- REQUIRED ACTION -
For the word "length", find each line in the entries where it occurs and copy that line.

▬▬▬▬▬▬▬▬▬▬

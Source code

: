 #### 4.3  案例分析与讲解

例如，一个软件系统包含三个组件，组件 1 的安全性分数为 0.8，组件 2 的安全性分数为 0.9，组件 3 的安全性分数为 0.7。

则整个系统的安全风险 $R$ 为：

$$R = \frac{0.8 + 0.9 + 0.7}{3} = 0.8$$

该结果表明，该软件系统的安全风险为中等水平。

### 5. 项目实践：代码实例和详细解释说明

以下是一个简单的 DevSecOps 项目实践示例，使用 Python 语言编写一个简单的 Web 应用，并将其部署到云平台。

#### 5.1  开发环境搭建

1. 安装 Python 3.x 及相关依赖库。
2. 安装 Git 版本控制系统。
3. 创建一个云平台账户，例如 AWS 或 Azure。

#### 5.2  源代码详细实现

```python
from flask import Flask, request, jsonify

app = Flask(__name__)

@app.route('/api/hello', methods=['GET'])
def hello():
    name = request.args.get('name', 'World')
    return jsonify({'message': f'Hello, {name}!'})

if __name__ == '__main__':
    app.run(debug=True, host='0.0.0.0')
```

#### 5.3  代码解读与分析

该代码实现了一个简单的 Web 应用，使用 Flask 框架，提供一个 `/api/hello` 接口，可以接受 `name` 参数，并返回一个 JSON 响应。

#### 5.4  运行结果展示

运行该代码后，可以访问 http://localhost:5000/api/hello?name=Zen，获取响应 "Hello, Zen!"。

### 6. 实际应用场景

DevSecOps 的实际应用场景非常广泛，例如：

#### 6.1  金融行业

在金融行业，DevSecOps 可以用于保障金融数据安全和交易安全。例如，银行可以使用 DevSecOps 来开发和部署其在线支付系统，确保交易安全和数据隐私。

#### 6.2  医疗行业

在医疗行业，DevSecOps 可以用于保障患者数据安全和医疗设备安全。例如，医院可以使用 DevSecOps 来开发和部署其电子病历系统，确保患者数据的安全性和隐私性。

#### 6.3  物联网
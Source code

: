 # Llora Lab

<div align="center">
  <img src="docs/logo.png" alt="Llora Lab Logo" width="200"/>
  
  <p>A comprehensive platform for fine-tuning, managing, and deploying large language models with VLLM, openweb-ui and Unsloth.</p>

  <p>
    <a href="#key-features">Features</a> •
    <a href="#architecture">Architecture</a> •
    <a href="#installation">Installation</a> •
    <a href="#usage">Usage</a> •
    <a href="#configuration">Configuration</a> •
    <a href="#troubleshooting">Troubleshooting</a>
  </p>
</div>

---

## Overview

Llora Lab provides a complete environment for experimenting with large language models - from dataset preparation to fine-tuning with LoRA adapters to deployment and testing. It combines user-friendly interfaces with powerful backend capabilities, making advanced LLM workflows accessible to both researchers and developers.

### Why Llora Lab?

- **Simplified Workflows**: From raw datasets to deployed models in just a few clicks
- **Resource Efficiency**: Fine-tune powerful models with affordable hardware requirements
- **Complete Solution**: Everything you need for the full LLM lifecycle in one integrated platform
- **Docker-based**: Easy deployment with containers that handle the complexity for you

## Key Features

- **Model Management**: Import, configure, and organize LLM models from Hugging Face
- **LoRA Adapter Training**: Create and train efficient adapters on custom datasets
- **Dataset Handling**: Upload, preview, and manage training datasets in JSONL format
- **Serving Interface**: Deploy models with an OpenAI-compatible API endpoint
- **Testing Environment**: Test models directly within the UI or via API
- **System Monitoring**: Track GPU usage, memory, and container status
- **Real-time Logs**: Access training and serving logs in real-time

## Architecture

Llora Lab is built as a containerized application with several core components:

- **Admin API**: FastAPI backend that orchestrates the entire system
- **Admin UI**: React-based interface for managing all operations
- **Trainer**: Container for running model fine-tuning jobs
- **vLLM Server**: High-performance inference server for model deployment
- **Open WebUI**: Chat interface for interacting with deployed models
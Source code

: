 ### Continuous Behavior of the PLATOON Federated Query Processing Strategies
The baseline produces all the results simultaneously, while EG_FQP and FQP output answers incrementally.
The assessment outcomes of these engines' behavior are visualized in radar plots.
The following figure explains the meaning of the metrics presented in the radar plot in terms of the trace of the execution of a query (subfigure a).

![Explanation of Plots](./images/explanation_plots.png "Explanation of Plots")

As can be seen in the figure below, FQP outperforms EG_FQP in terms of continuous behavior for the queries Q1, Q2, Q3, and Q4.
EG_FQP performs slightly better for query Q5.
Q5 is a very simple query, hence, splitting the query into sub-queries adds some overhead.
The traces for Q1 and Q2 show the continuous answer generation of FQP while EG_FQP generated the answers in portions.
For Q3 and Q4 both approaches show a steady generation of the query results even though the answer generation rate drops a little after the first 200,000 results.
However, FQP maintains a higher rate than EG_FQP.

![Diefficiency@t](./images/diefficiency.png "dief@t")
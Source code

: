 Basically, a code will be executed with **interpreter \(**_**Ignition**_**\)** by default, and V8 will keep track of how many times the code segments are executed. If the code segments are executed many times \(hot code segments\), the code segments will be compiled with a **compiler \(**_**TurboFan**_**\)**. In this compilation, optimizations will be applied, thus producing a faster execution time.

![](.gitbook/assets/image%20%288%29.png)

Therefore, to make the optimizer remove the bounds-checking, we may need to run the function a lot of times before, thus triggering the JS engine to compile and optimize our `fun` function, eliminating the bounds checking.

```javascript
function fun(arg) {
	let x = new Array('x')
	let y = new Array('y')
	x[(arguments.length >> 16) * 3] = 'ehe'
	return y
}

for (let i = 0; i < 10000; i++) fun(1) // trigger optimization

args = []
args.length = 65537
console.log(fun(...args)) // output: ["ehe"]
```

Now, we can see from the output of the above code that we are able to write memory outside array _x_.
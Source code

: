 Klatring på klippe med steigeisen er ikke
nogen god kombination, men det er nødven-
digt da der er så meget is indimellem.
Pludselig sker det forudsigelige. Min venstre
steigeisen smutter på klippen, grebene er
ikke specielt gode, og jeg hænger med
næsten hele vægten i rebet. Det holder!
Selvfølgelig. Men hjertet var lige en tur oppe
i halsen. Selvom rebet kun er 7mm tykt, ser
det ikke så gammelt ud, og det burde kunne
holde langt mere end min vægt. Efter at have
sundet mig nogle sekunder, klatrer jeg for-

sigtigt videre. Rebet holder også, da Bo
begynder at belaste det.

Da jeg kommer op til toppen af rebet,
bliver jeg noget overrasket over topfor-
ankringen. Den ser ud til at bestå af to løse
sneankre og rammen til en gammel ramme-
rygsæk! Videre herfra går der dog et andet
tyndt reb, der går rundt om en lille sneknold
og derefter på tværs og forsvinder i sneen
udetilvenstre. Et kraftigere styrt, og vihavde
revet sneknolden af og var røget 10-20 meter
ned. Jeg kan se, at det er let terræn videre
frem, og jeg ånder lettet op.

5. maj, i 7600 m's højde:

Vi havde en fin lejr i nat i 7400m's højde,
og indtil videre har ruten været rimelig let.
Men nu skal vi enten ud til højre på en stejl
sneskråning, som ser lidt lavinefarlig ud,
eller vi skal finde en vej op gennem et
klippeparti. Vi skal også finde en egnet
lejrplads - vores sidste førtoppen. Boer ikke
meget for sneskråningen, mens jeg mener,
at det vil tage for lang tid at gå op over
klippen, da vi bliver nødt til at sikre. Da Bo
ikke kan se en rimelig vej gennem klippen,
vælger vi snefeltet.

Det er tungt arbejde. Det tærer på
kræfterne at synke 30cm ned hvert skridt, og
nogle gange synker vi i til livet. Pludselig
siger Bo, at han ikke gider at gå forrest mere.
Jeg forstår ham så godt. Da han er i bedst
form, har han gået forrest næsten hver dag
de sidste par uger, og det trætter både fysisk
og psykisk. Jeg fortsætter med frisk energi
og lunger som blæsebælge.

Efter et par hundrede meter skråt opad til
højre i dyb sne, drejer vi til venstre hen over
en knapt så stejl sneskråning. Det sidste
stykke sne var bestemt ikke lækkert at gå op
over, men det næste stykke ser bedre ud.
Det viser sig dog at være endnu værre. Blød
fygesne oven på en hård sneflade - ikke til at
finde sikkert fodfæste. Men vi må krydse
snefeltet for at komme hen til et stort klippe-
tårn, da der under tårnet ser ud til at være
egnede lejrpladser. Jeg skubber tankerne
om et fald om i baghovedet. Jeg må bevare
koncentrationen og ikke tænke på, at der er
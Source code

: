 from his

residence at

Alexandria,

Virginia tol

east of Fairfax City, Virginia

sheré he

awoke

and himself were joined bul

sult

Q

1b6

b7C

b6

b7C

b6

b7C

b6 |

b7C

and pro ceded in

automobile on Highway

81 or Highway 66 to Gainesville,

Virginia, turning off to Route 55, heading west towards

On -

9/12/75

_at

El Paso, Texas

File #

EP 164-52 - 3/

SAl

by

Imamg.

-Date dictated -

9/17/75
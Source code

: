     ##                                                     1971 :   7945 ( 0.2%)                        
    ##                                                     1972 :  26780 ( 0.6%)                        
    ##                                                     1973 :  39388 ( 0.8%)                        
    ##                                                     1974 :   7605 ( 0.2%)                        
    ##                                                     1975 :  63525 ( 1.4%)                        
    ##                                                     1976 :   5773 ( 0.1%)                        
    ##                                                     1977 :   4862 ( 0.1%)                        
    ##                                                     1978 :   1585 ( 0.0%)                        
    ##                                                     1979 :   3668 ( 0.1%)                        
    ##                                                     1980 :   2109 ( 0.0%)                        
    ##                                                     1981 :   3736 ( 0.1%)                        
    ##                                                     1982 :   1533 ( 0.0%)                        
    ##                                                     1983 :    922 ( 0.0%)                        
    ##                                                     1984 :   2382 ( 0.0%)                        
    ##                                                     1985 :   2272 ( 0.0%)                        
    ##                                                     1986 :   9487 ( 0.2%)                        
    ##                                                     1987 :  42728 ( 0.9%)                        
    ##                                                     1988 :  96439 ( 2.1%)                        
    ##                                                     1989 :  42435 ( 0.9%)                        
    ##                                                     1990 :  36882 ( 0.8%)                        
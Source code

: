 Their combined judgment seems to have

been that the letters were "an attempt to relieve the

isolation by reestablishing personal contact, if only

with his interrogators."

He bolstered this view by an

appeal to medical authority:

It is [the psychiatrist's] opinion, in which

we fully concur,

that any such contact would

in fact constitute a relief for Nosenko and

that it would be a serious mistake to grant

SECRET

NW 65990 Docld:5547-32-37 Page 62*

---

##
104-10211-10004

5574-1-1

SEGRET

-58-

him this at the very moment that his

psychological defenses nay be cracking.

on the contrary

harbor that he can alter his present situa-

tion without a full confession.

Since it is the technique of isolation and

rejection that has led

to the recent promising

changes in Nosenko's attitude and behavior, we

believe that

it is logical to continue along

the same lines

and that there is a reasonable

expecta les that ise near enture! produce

▬▬▬▬▬▬▬▬▬▬

- RESULT -
	x[(arguments.length >> 16) * 3] = 'ehe'
args.length = 65537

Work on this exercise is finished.